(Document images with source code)
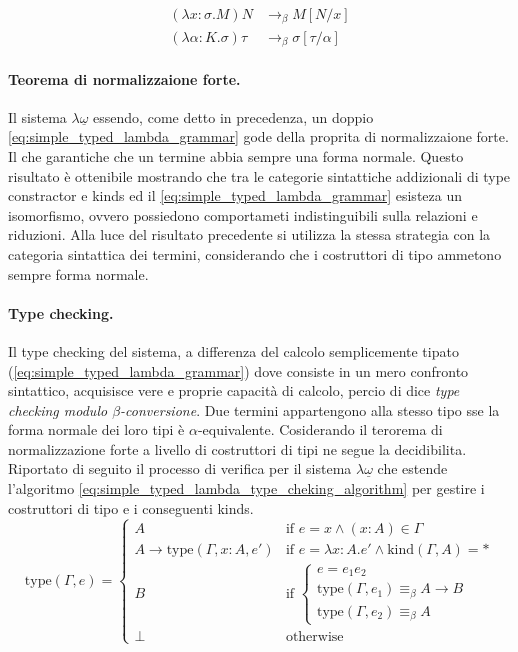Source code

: \begin{align}
    (\lambda x : \sigma. M) N & \to_\beta M[N/x] 
    \tag{Term-level $\beta$} 
    \label{eq:term_beta_reduction} \\
    (\lambda \alpha : K. \sigma) \tau & \to_\beta \sigma[\tau/\alpha] 
    \tag{Type-level $\beta$}
    \label{eq:type_system_omega_under_beta_reduction} 
\end{align}

\paragraph{Teorema di normalizzaione forte.}
Il sistema $\lambda\underline{\omega}$ essendo, come detto in precedenza, un doppio \ref{eq:simple_typed_lambda_grammar} gode della proprita di normalizzaione forte.
Il che garantiche che un termine abbia sempre una forma normale. Questo risultato è ottenibile mostrando che tra le categorie sintattiche addizionali di type constractor
e kinds ed il \ref{eq:simple_typed_lambda_grammar} esisteza un isomorfismo, ovvero possiedono comportameti indistinguibili sulla relazioni e riduzioni. Alla luce del 
risultato precedente si utilizza la stessa strategia con la categoria sintattica dei termini, considerando che i costruttori di tipo ammetono sempre forma normale.

\paragraph{Type checking.}
Il type checking del sistema, a differenza del calcolo semplicemente tipato (\ref{eq:simple_typed_lambda_grammar}) dove consiste in un mero confronto sintattico, 
acquisisce vere e proprie capacità di calcolo, percio di dice \emph{type checking modulo $\beta$-conversione}. Due termini appartengono alla stesso tipo sse la 
forma normale dei loro tipi è $\alpha$-equivalente. Cosiderando il terorema di normalizzazione forte a livello di costruttori di tipi ne segue la decidibilita.
Riportato di seguito il processo di verifica per il sistema $\lambda\underline{\omega}$ che estende l'algoritmo \eqref{eq:simple_typed_lambda_type_cheking_algorithm} 
per gestire i costruttori di tipo e i conseguenti kinds.
\begin{equation}
    \text{type}(\Gamma, e) =
    \begin{cases}
        A & \text{if } e = x \land (x : A) \in \Gamma \\
        A \to \text{type}(\Gamma, x:A, e') & \text{if } e = \lambda x : A . e' \land \text{kind}(\Gamma, A) = \ast \\
        B & \text{if }
            \begin{cases}
                e = e_1 e_2 \\
                \text{type}(\Gamma, e_1) \equiv_\beta A \to B \\
                \text{type}(\Gamma, e_2) \equiv_\beta A
            \end{cases} \\
        \perp & \text{otherwise}
    \end{cases}
\end{equation}

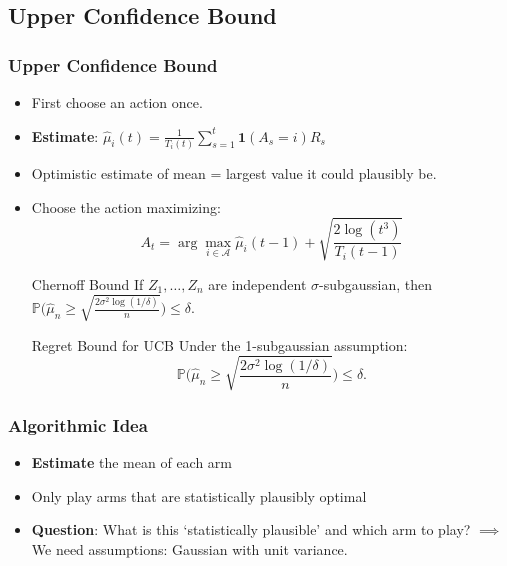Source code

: \documentclass[usenames,dvipsnames, 10pt]{beamer}
\newcommand{\cA}{\mathcal{A}}
\newcommand{\Prob}{\mathbb{P}}
\begin{document}
\subsection{Upper Confidence Bound}
\begin{frame}
\frametitle{Upper Confidence Bound}

	\begin{itemize}
		\item First choose an action once. 
		
		\item \textbf{Estimate}: $\hat\mu_i(t) = \frac{1}{T_i(t)} \sum_{s = 1}^{t} \mathbf{1}(A_s = i) R_s$
		
		\item Optimistic estimate of mean = largest value it could plausibly be.
		
		
				\item Choose the action maximizing:
		\begin{equation*}
		A_t  = \arg\max_{i \in \cA} \hat\mu_i(t-1) + \sqrt{\frac{2\log(t^3)}{T_i(t-1)}}
		\end{equation*}
		
		\begin{small}
			\begin{block}{Chernoff Bound}
				\vspace{0.1cm}
				If $Z_1, \dots, Z_n$ are independent $\sigma$-subgaussian, then $
				\Prob\Big(\hat\mu_n \geq \sqrt{\frac{2\sigma^2\log(1/\delta)}{n}}\Big) \leq \delta$.
				\vspace{0.04cm}
			\end{block}
		\end{small}		
		
		
		\begin{small}
			\begin{alertblock}{Regret Bound for UCB}
				Under the 1-subgaussian assumption:
				\begin{equation*}
				\Prob\Bigg(\hat\mu_n \geq \sqrt{\frac{2\sigma^2\log(1/\delta)}{n}}\Bigg) \leq \delta.
				\end{equation*}
				\vspace{-0.35cm}
			\end{alertblock}
		\end{small}
	\end{itemize}
\end{frame}

\begin{frame}
	\frametitle{Algorithmic Idea}	
	\begin{itemize}
		\item \textbf{Estimate} the mean of each arm
		\vspace{0.3cm}
		
		\item Only play arms that are statistically plausibly optimal
		\vspace{0.3cm}
		
		\item \textbf{Question}: What is this ‘statistically plausible’ and which arm to play? $\implies$ We need assumptions: Gaussian with unit variance.
		
	\end{itemize}	
\end{frame}
\end{document}
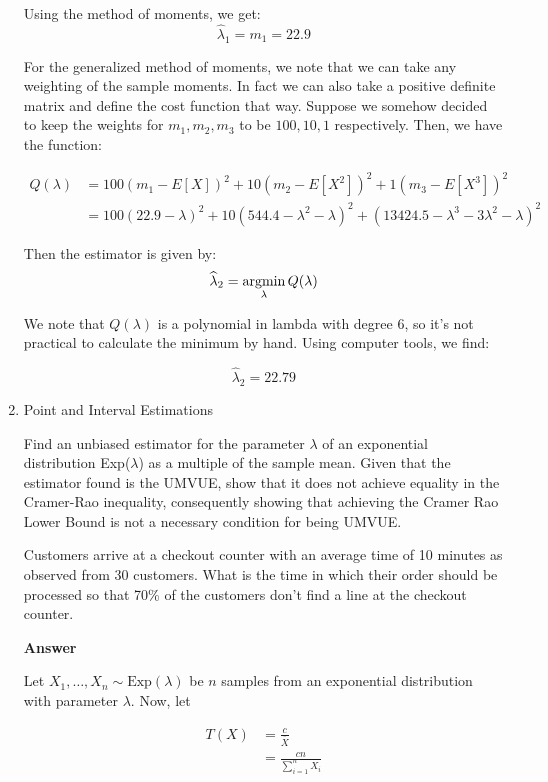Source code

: \documentclass[12pt, oneside]{article}
\newcommand{\argmin}{\operatornamewithlimits{argmin}}
\begin{document}
\begin{enumerate}
{  Using the method of moments, we get:
  \[\widehat{\lambda}_1 = m_1 = 22.9\]

  For the generalized method of moments, we note that we can take any weighting of the
  sample moments. In fact we can also take a positive definite matrix and define the
  cost function that way. Suppose we somehow decided to keep the weights for \(m_1, m_2, m_3\)
  to be \(100, 10, 1\) respectively. Then, we have the function:

  \begin{align*}
    Q(\lambda) &= 100(m_1 - E[X])^2 + 10(m_2 - E[X^2])^2 + 1(m_3 - E[X^3])^2 \\
               &= 100(22.9 - \lambda)^2 + 10(544.4 - \lambda^2 - \lambda)^2 + (13424.5 - \lambda^3 - 3\lambda^2 - \lambda)^2
  \end{align*}

  Then the estimator is given by:
  \[\widehat{\lambda}_2 = \argmin_\lambda{Q(\lambda)}\]

  We note that \(Q(\lambda)\) is a polynomial in lambda with degree 6, so it's not practical
  to calculate the minimum by hand. Using computer tools, we find:

  \[\widehat{\lambda}_2 = 22.79\]
}


\item	{
  Point and Interval Estimations

  Find an unbiased estimator for the parameter \(\lambda\) of an exponential 
  distribution Exp(\(\lambda\)) as a multiple of the sample mean. Given that the
  estimator found is the UMVUE, show that it does not achieve
  equality in the Cramer-Rao inequality, consequently showing that achieving the
  Cramer Rao Lower Bound is not a necessary condition for being UMVUE.

  Customers arrive at a checkout counter with an average time of 10 minutes as observed
  from 30 customers.
  What is the time in which their order should be processed so that 70\% of the customers
  don't find a line at the checkout counter.
  
  \textbf{Answer}

  Let \(X_1, \ldots, X_n \sim \text{Exp}(\lambda)\) be \(n\) samples from an exponential
  distribution with parameter \(\lambda\). Now, let

  \begin{align*}
    T(X) &= \frac{c}{\overline{X}} \\
         &= \frac{cn}{\sum_{i=1}^{n} X_i}
  \end{align*}

}
\end{enumerate}
\end{document}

- Assignment
From the entries above, return each line with the word "What" in it.

- Expected output
		\item \textbf{Question}: What is this ‘statistically plausible’ and which arm to play? $\implies$ We need assumptions: Gaussian with unit variance.
  What is the time in which their order should be processed so that 70\% of the customers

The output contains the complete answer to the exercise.